Regulations such as the Health Insurance Portability and Accountability Act of 1996 and Sarbanes-Oxley Act of 2002 (SOX) have put the spotlight on IT organizations to up the ante in terms of security and documentation. The good news for wireless LAN (WLAN) users is that taking a few steps will ease the path toward compliance.
WLAN got a bad name for security out of the gate, thanks to Mack truck-sized vulnerabilities in wireless equivalent privacy (WEP) encryption protocols. But the industry has come a long way since then, putting products with much better security standards on the market.
Nonetheless, it still takes some work to assure businesses under the regulatory looking glass that these systems are secure and can comply with regulations, said Graham Melville, director of product marketing in the wireless infrastructure division of Holtsville, N.Y.-based Symbol Technologies Inc., a leading vendor of wireless LAN systems.
"The industry had bad news on WEP, and it's always hard to shake off bad news," Melville said. He said he still needs to educate organizations about the quality of security available for WLANs.
Today, WLAN security is much improved and businesses should not fret over a properly secured wireless network any more than any other part of their network, said William Terrill, senior analyst with Midvale, Utah-based research firm Burton Group.
"When wireless LAN security is implemented, it's as good or better than security on the wired side," Terrill said.
To comply with regulations like HIPAA, which requires that health care organizations take reasonable steps to secure confidential patient data, businesses should encrypt the air link of their WLAN, said Frank Hanzlik, managing director of the Wi-Fi Alliance, a trade group that certifies interoperability between standardized WLAN devices. Wi-Fi protected access (WPA) or WPA2 both ensure a high level of security for the air link, he said.
For older systems that have not been upgraded to WPA, Terrill recommends implementing rotating keys for WEP, which helps to make those systems more secure.

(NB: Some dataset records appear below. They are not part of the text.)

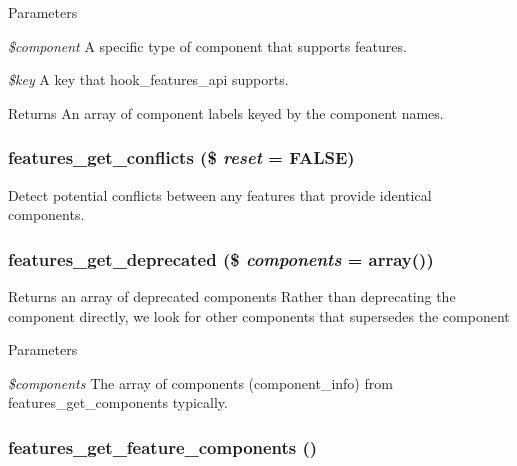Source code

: \begin{DoxyParams}{Parameters}
\item[{\em \$component}]A specific type of component that supports features. \item[{\em \$key}]A key that hook\_\-features\_\-api supports.\end{DoxyParams}
\begin{DoxyReturn}{Returns}
An array of component labels keyed by the component names. 
\end{DoxyReturn}
\hypertarget{features_8module_a0e952cf77cb9bbe9a81d5997d8ce5e70}{
\subsubsection[{features\_\-get\_\-conflicts}]{\setlength{\rightskip}{0pt plus 5cm}features\_\-get\_\-conflicts (\$ {\em reset} = {\ttfamily FALSE})}}
\label{features_8module_a0e952cf77cb9bbe9a81d5997d8ce5e70}
Detect potential conflicts between any features that provide identical components. \hypertarget{features_8module_a354c070d172b313930b395af9b9de90b}{
\subsubsection[{features\_\-get\_\-deprecated}]{\setlength{\rightskip}{0pt plus 5cm}features\_\-get\_\-deprecated (\$ {\em components} = {\ttfamily array()})}}
\label{features_8module_a354c070d172b313930b395af9b9de90b}
Returns an array of deprecated components Rather than deprecating the component directly, we look for other components that supersedes the component 
\begin{DoxyParams}{Parameters}
\item[{\em \$components}]The array of components (component\_\-info) from features\_\-get\_\-components typically. \end{DoxyParams}
\hypertarget{features_8module_a714c640c4e8c11ee30eacc1510415598}{
\subsubsection[{features\_\-get\_\-feature\_\-components}]{\setlength{\rightskip}{0pt plus 5cm}features\_\-get\_\-feature\_\-components ()}}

Businesses should also implement some level of authentication for access to the WLAN, Terrill said. Using the 802.1x standard, businesses have several authentication approaches to choose from.

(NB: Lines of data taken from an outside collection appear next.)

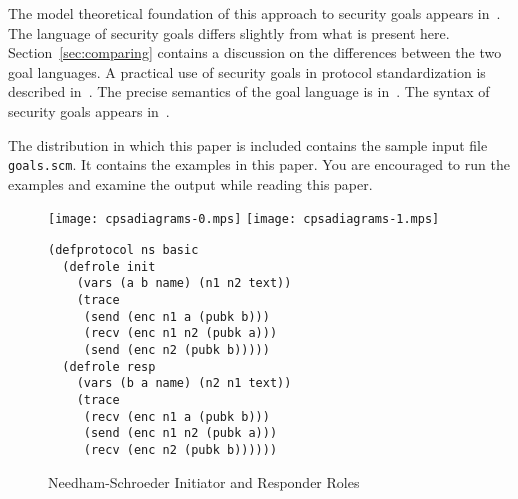 \documentclass[12pt]{article}
\begin{document}
The model theoretical foundation of this approach to security goals
appears in~\cite{Guttman14}.  The language of security goals differs
slightly from what is present here.  Section~\ref{sec:comparing}
contains a discussion on the differences between the two goal
languages.  A practical use of security goals in protocol
standardization is described in~\cite{GuttmanLiskovRowe14}.  The
precise semantics of the goal language is in~\cite{cpsaspec09}.  The
syntax of security goals appears in~\cite[Table~2]{cpsaprimer09}.

The distribution in which this paper is included contains the sample
input {\cpsa} file \texttt{goals.scm}.  It contains the examples in
this paper.  You are encouraged to run the examples and examine the
output while reading this paper.


\begin{figure}
\begin{center}
\texttt{[image: cpsadiagrams-0.mps]}\hfil
\texttt{[image: cpsadiagrams-1.mps]}\\
\end{center}
\begin{center}
\begin{minipage}{3in}
\begin{verbatim}
(defprotocol ns basic
  (defrole init
    (vars (a b name) (n1 n2 text))
    (trace
     (send (enc n1 a (pubk b)))
     (recv (enc n1 n2 (pubk a)))
     (send (enc n2 (pubk b)))))
  (defrole resp
    (vars (b a name) (n2 n1 text))
    (trace
     (recv (enc n1 a (pubk b)))
     (send (enc n1 n2 (pubk a)))
     (recv (enc n2 (pubk b))))))
\end{verbatim}
\end{minipage}
\end{center}
\caption{Needham-Schroeder Initiator and Responder Roles}
\label{fig:ns roles}
\end{figure}
\end{document}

Businesses should also put security policies in place, said Craig Mathias, founder of Ashland, Mass.-based research firm, Farpoint Group. That way, organizations are forced to determine who should have access to what data and applications.
To ensure compliance with SOX, businesses need to implement the same kind of documentation of system changes with their WLANs as they have with their wired LAN, Hanzlik said.
Perhaps the biggest risk with a WLAN has nothing to do with the wireless air link at all but with the device itself, Terrill said. Most employees who use a WLAN do so with their laptops or PDAs. Those devices may well hold the kinds of confidential data covered by HIPAA.
Thus, businesses need to make sure that data on devices is encrypted as well.
Despite all the precautions that businesses take with technology, that is often not the biggest risk. "The human factor is often a bigger risk than equipment," Terrill said.